Ernest Hemingway and John Steinbeck loved this hardy portable typewriter: meet the Hermes Baby, once every war correspondent’s essential ally
- No stranger to active service, the Hermes Baby typewriter was a favourite with war correspondents long before the laptop
You’re a war correspondent chasing the story. You’re supposed to be pretty smart but you find yourself, not so clever after all, in a muddy trench with bullets whizzing by your head and smoke and cordite burning your eyes. Your deadline was an hour ago, the dispatch needs to be written and wired back to your editor in time for the morning edition.
So you’re frantically hammering away at your laptop, smack in the middle of the action, and those G and H keys jam together yet again. “Argh,” you say, “Enough!

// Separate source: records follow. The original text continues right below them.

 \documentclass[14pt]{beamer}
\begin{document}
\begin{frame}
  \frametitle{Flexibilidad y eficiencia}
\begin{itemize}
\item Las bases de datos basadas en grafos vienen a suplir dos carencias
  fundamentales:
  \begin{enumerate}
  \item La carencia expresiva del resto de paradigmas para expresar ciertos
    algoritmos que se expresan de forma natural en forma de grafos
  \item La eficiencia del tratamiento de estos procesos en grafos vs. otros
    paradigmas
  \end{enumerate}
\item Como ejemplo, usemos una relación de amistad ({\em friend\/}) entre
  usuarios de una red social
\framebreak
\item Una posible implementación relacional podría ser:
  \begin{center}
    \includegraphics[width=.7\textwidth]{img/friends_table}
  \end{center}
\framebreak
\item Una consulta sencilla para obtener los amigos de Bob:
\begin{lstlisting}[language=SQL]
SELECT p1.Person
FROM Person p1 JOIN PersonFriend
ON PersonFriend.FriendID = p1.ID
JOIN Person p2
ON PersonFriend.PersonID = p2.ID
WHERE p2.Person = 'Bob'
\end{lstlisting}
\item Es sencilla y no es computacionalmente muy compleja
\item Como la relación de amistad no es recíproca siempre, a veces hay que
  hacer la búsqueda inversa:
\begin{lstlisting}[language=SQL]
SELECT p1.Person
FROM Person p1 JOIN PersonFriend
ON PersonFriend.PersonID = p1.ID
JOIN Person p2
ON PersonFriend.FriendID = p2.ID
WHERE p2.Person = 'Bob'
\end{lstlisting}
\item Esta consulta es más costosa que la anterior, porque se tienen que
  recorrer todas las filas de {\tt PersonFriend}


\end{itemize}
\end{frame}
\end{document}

I’m finally buying that Hermes.”
Hermes (no, not that Hermès) was a typewriter designed by Giuseppe Prezioso for Swiss company Paillard in 1935. At 3.6kg and under 8cm thick, it was aptly named “Baby”, its clean lines, stripped-down details and portability all making it a worthy predecessor of contemporary laptop computers.

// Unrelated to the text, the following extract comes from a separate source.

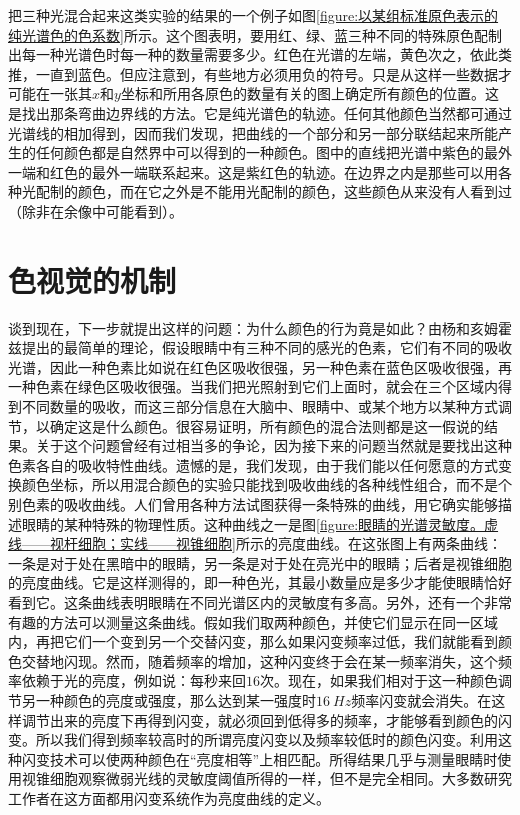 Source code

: 把三种光混合起来这类实验的结果的一个例子如图\ref{figure:以某组标准原色表示的纯光谱色的色系数}所示。这个图表明，要用红、绿、蓝三种不同的特殊原色配制出每一种光谱色时每一种的数量需要多少。红色在光谱的左端，黄色次之，依此类推，一直到蓝色。但应注意到，有些地方必须用负的符号。只是从这样一些数据才可能在一张其$x$和$y$坐标和所用各原色的数量有关的图上确定所有颜色的位置。这是找出那条弯曲边界线的方法。它是纯光谱色的轨迹。任何其他颜色当然都可通过光谱线的相加得到，因而我们发现，把曲线的一个部分和另一部分联结起来所能产生的任何颜色都是自然界中可以得到的一种颜色。图中的直线把光谱中紫色的最外一端和红色的最外一端联系起来。这是紫红色的轨迹。在边界之内是那些可以用各种光配制的颜色，而在它之外是不能用光配制的颜色，这些颜色从来没有人看到过（除非在余像中可能看到）。

\section{色视觉的机制}

谈到现在，下一步就提出这样的问题：为什么颜色的行为竟是如此？由杨和亥姆霍兹提出的最简单的理论，假设眼睛中有三种不同的感光的色素，它们有不同的吸收光谱，因此一种色素比如说在红色区吸收很强，另一种色素在蓝色区吸收很强，再一种色素在绿色区吸收很强。当我们把光照射到它们上面时，就会在三个区域内得到不同数量的吸收，而这三部分信息在大脑中、眼睛中、或某个地方以某种方式调节，以确定这是什么颜色。很容易证明，所有颜色的混合法则都是这一假说的结果。关于这个问题曾经有过相当多的争论，因为接下来的问题当然就是要找出这种色素各自的吸收特性曲线。遗憾的是，我们发现，由于我们能以任何愿意的方式变换颜色坐标，所以用混合颜色的实验只能找到吸收曲线的各种线性组合，而不是个别色素的吸收曲线。人们曾用各种方法试图获得一条特殊的曲线，用它确实能够描述眼睛的某种特殊的物理性质。这种曲线之一是图\ref{figure:眼睛的光谱灵敏度。虚线——视杆细胞；实线——视锥细胞}所示的亮度曲线。在这张图上有两条曲线：一条是对于处在黑暗中的眼睛，另一条是对于处在亮光中的眼睛；后者是视锥细胞的亮度曲线。它是这样测得的，即一种色光，其最小数量应是多少才能使眼睛恰好看到它。这条曲线表明眼睛在不同光谱区内的灵敏度有多高。另外，还有一个非常有趣的方法可以测量这条曲线。假如我们取两种颜色，并使它们显示在同一区域内，再把它们一个变到另一个交替闪变，那么如果闪变频率过低，我们就能看到颜色交替地闪现。然而，随着频率的增加，这种闪变终于会在某一频率消失，这个频率依赖于光的亮度，例如说：每秒来回$16$次。现在，如果我们相对于这一种颜色调节另一种颜色的亮度或强度，那么达到某一强度时$16~Hz$频率闪变就会消失。在这样调节出来的亮度下再得到闪变，就必须回到低得多的频率，才能够看到颜色的闪变。所以我们得到频率较高时的所谓亮度闪变以及频率较低时的颜色闪变。利用这种闪变技术可以使两种颜色在“亮度相等”上相匹配。所得结果几乎与测量眼睛时使用视锥细胞观察微弱光线的灵敏度阈值所得的一样，但不是完全相同。大多数研究工作者在这方面都用闪变系统作为亮度曲线的定义。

Because it was smaller than a volume of the unabridged Oxford English Dictionary and a lot easier to lug around than just about any other typewriter on the market, the Baby quickly became a favourite of writers, journalists and war correspondents, from Martha Gellhorn and William S. Burroughs to John Steinbeck and Susan Sontag. It was so popular that the design remained virtually unchanged over its 50 years of production, up until the mid-1980s.